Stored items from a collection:
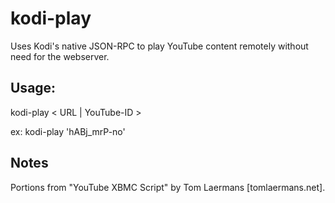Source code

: # kodi-play
Uses Kodi's native JSON-RPC to play YouTube content remotely without need for the webserver.

## Usage: 
kodi-play < URL | YouTube-ID >
    
ex: kodi-play 'hABj_mrP-no'

## Notes
Portions from "YouTube XBMC Script" by Tom Laermans [tomlaermans.net].
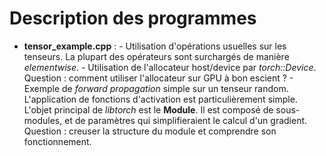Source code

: # Description des programmes

- **tensor_example.cpp** :
        - Utilisation d'opérations usuelles sur les tenseurs. La plupart des opérateurs sont surchargés de manière *elementwise*.
        - Utilisation de l'allocateur host/device par *torch::Device*. Question : comment utiliser l'allocateur sur GPU à bon escient ?
        - Exemple de *forward propagation* simple sur un tenseur random. L'application de fonctions d'activation est particulièrement simple.
        L'objet principal de *libtorch* est le **Module**. Il est composé de sous-modules, et de paramètres qui simplifieraient le calcul d'un gradient. Question : creuser la structure du module et comprendre
        son fonctionnement.
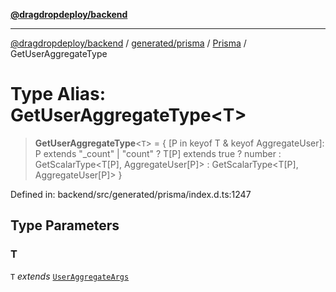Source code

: [**@dragdropdeploy/backend**](../../../../../README.md)

***

[@dragdropdeploy/backend](../../../../../README.md) / [generated/prisma](../../../README.md) / [Prisma](../README.md) / GetUserAggregateType

# Type Alias: GetUserAggregateType\<T\>

> **GetUserAggregateType**\<`T`\> = \{ \[P in keyof T & keyof AggregateUser\]: P extends "\_count" \| "count" ? T\[P\] extends true ? number : GetScalarType\<T\[P\], AggregateUser\[P\]\> : GetScalarType\<T\[P\], AggregateUser\[P\]\> \}

Defined in: backend/src/generated/prisma/index.d.ts:1247

## Type Parameters

### T

`T` *extends* [`UserAggregateArgs`](UserAggregateArgs.md)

[TASK ITEM] Above are the records. Copy word for word only their lines from the one holding "kodi-play < URL | YouTube-ID >" through the one holding "- Utilisation d'opérations", both included, and skip the images.

[ANSWER TO THIS PROBLEM]
kodi-play < URL | YouTube-ID >
    
ex: kodi-play 'hABj_mrP-no'

## Notes
Portions from "YouTube XBMC Script" by Tom Laermans [tomlaermans.net].
Source code

: # Description des programmes

- **tensor_example.cpp** :
        - Utilisation d'opérations usuelles sur les tenseurs. La plupart des opérateurs sont surchargés de manière *elementwise*.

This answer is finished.